• _WHAT YOU NEED TO DO_: The span to repeat in the listing below runs from the line containing "### 垃圾回收机制策略" to the line containing "## 7.浏览器与服务器建立一个 tcp", inclusive. Repeat it exactly, and only it.

=== Begin Enclosure ===

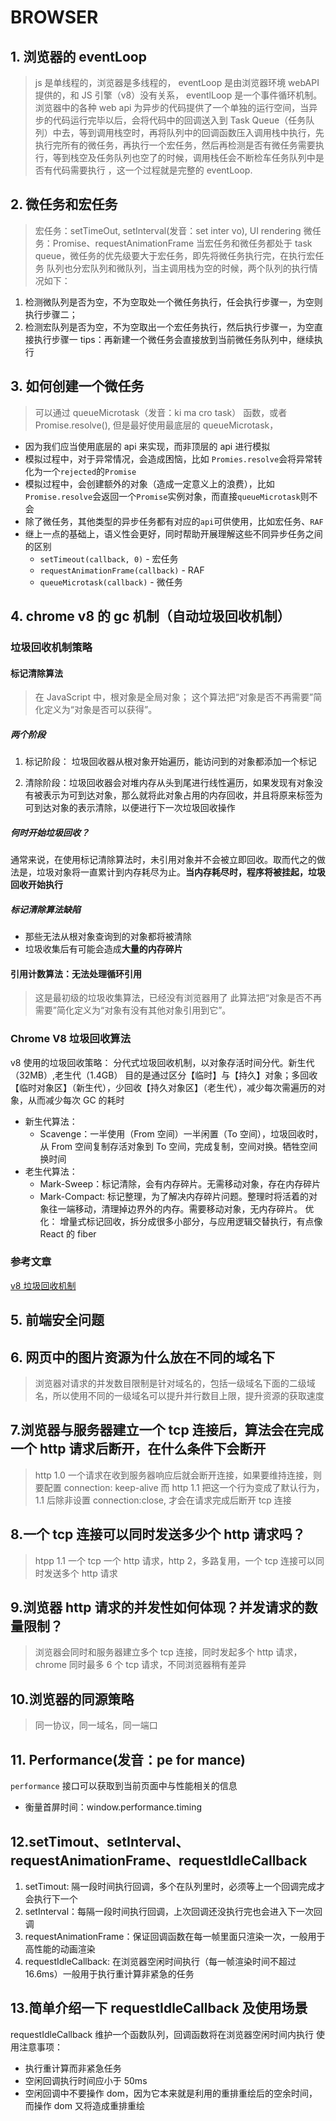 # BROWSER

## 1. 浏览器的 eventLoop

> js 是单线程的，浏览器是多线程的， eventLoop 是由浏览器环境 webAPI 提供的，和 JS 引擎（v8）没有关系，
> eventlLoop 是一个事件循环机制。浏览器中的各种 web api 为异步的代码提供了一个单独的运行空间，当异步的代码运行完毕以后，会将代码中的回调送入到 Task Queue（任务队列）中去，等到调用栈空时，再将队列中的回调函数压入调用栈中执行，先执行完所有的微任务，再执行一个宏任务，然后再检测是否有微任务需要执行，等到栈空及任务队列也空了的时候，调用栈任会不断检车任务队列中是否有代码需要执行 ，这一个过程就是完整的 eventLoop.

## 2. 微任务和宏任务

> 宏任务：setTimeOut, setInterval(发音：set inter vo), UI rendering
> 微任务：Promise、requestAnimationFrame
> 当宏任务和微任务都处于 task queue，微任务的优先级要大于宏任务，即先将微任务执行完，在执行宏任务
> 队列也分宏队列和微队列，当主调用栈为空的时候，两个队列的执行情况如下：

1. 检测微队列是否为空，不为空取处一个微任务执行，任会执行步骤一，为空则执行步骤二；
2. 检测宏队列是否为空，不为空取出一个宏任务执行，然后执行步骤一，为空直接执行步骤一
   tips：再新建一个微任务会直接放到当前微任务队列中，继续执行

## 3. 如何创建一个微任务

> 可以通过 queueMicrotask（发音：ki ma cro task） 函数，或者 Promise.resolve(),
> 但是最好使用最底层的 queueMicrotask，

- 因为我们应当使用底层的 api 来实现，而非顶层的 api 进行模拟
- 模拟过程中，对于异常情况，会造成困恼，比如 `Promies.resolve`会将异常转化为一个`rejected`的`Promise`
- 模拟过程中，会创建额外的对象（造成一定意义上的浪费），比如`Promise.resolve`会返回一个`Promise`实例对象，而直接`queueMicrotask`则不会
- 除了微任务，其他类型的异步任务都有对应的`api`可供使用，比如宏任务、`RAF`
- 继上一点的基础上，语义性会更好，同时帮助开展理解这些不同异步任务之间的区别
  - `setTimeout(callback, 0)` - 宏任务
  - `requestAnimationFrame(callback)` - RAF
  - `queueMicrotask(callback)` - 微任务

## 4. chrome v8 的 gc 机制（自动垃圾回收机制）

### 垃圾回收机制策略

#### 标记清除算法

> 在 JavaScript 中，根对象是全局对象；
> 这个算法把“对象是否不再需要”简化定义为“对象是否可以获得”。

##### 两个阶段

1. 标记阶段： 垃圾回收器从根对象开始遍历，能访问到的对象都添加一个标记

2. 清除阶段：垃圾回收器会对堆内存从头到尾进行线性遍历，如果发现有对象没有被表示为可到达对象，那么就将此对象占用的内存回收，并且将原来标签为可到达对象的表示清除，以便进行下一次垃圾回收操作

##### 何时开始垃圾回收？

通常来说，在使用标记清除算法时，未引用对象并不会被立即回收。取而代之的做法是，垃圾对象将一直累计到内存耗尽为止。**当内存耗尽时，程序将被挂起，垃圾回收开始执行**

##### 标记清除算法缺陷

- 那些无法从根对象查询到的对象都将被清除
- 垃圾收集后有可能会造成**大量的内存碎片**

#### 引用计数算法：无法处理循环引用

> 这是最初级的垃圾收集算法，已经没有浏览器用了
> 此算法把“对象是否不再需要”简化定义为“对象有没有其他对象引用到它”。

### Chrome V8 垃圾回收算法

v8 使用的垃圾回收策略： 分代式垃圾回收机制，以对象存活时间分代。新生代（32MB）,老生代（1.4GB）
目的是通过区分【临时】与【持久】对象；多回收【临时对象区】（新生代），少回收【持久对象区】（老生代），减少每次需遍历的对象，从而减少每次 GC 的耗时

- 新生代算法：
  - Scavenge：一半使用（From 空间）一半闲置（To 空间），垃圾回收时，从 From 空间复制存活对象到 To 空间，完成复制，空间对换。牺牲空间换时间
- 老生代算法：
  - Mark-Sweep：标记清除，会有内存碎片。无需移动对象，存在内存碎片
  - Mark-Compact: 标记整理，为了解决内存碎片问题。整理时将活着的对象往一端移动，清理掉边界外的内存。需要移动对象，无内存碎片。
    优化： 增量式标记回收，拆分成很多小部分，与应用逻辑交替执行，有点像 React 的 fiber

### 参考文章

[v8 垃圾回收机制](https://juejin.cn/post/6844903781079973902)

## 5. 前端安全问题

## 6. 网页中的图片资源为什么放在不同的域名下

> 浏览器对请求的并发数目限制是针对域名的，包括一级域名下面的二级域名，所以使用不同的一级域名可以提升并行数目上限，提升资源的获取速度

## 7.浏览器与服务器建立一个 tcp 连接后，算法会在完成一个 http 请求后断开，在什么条件下会断开

> http 1.0 一个请求在收到服务器响应后就会断开连接，如果要维持连接，则要配置 connection: keep-alive
> 而 http 1.1 把这一个行为变成了默认行为，1.1 后除非设置 connection:close, 才会在请求完成后断开 tcp 连接

## 8.一个 tcp 连接可以同时发送多少个 http 请求吗？

> htpp 1.1 一个 tcp 一个 http 请求，http 2，多路复用，一个 tcp 连接可以同时发送多个 http 请求

## 9.浏览器 http 请求的并发性如何体现？并发请求的数量限制？

> 浏览器会同时和服务器建立多个 tcp 连接，同时发起多个 http 请求，chrome 同时最多 6 个 tcp 请求，不同浏览器稍有差异

## 10.浏览器的同源策略

> 同一协议，同一域名，同一端口

## 11. Performance(发音：pe for mance)

`performance` 接口可以获取到当前页面中与性能相关的信息

- 衡量首屏时间：window.performance.timing

## 12.setTimout、setInterval、requestAnimationFrame、requestIdleCallback

1. setTimout: 隔一段时间执行回调，多个在队列里时，必须等上一个回调完成才会执行下一个
2. setInterval：每隔一段时间执行回调，上次回调还没执行完也会进入下一次回调
3. requestAnimationFrame：保证回调函数在每一帧里面只渲染一次，一般用于高性能的动画渲染
4. requestIdleCallback: 在浏览器空闲时间执行（每一帧渲染时间不超过 16.6ms）一般用于执行重计算非紧急的任务

## 13.简单介绍一下 requestIdleCallback 及使用场景

requestIdleCallback 维护一个函数队列，回调函数将在浏览器空闲时间内执行
使用注意事项：

- 执行重计算而非紧急任务
- 空闲回调执行时间应小于 50ms
- 空闲回调中不要操作 dom，因为它本来就是利用的重排重绘后的空余时间，而操作 dom 又将造成重排重绘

=== End Enclosure ===

• _ANSWER BOX_:
### 垃圾回收机制策略

#### 标记清除算法

> 在 JavaScript 中，根对象是全局对象；
> 这个算法把“对象是否不再需要”简化定义为“对象是否可以获得”。

##### 两个阶段

1. 标记阶段： 垃圾回收器从根对象开始遍历，能访问到的对象都添加一个标记

2. 清除阶段：垃圾回收器会对堆内存从头到尾进行线性遍历，如果发现有对象没有被表示为可到达对象，那么就将此对象占用的内存回收，并且将原来标签为可到达对象的表示清除，以便进行下一次垃圾回收操作

##### 何时开始垃圾回收？

通常来说，在使用标记清除算法时，未引用对象并不会被立即回收。取而代之的做法是，垃圾对象将一直累计到内存耗尽为止。**当内存耗尽时，程序将被挂起，垃圾回收开始执行**

##### 标记清除算法缺陷

- 那些无法从根对象查询到的对象都将被清除
- 垃圾收集后有可能会造成**大量的内存碎片**

#### 引用计数算法：无法处理循环引用

> 这是最初级的垃圾收集算法，已经没有浏览器用了
> 此算法把“对象是否不再需要”简化定义为“对象有没有其他对象引用到它”。

### Chrome V8 垃圾回收算法

v8 使用的垃圾回收策略： 分代式垃圾回收机制，以对象存活时间分代。新生代（32MB）,老生代（1.4GB）
目的是通过区分【临时】与【持久】对象；多回收【临时对象区】（新生代），少回收【持久对象区】（老生代），减少每次需遍历的对象，从而减少每次 GC 的耗时

- 新生代算法：
  - Scavenge：一半使用（From 空间）一半闲置（To 空间），垃圾回收时，从 From 空间复制存活对象到 To 空间，完成复制，空间对换。牺牲空间换时间
- 老生代算法：
  - Mark-Sweep：标记清除，会有内存碎片。无需移动对象，存在内存碎片
  - Mark-Compact: 标记整理，为了解决内存碎片问题。整理时将活着的对象往一端移动，清理掉边界外的内存。需要移动对象，无内存碎片。
    优化： 增量式标记回收，拆分成很多小部分，与应用逻辑交替执行，有点像 React 的 fiber

### 参考文章

[v8 垃圾回收机制](https://juejin.cn/post/6844903781079973902)

## 5. 前端安全问题

## 6. 网页中的图片资源为什么放在不同的域名下

> 浏览器对请求的并发数目限制是针对域名的，包括一级域名下面的二级域名，所以使用不同的一级域名可以提升并行数目上限，提升资源的获取速度

## 7.浏览器与服务器建立一个 tcp 连接后，算法会在完成一个 http 请求后断开，在什么条件下会断开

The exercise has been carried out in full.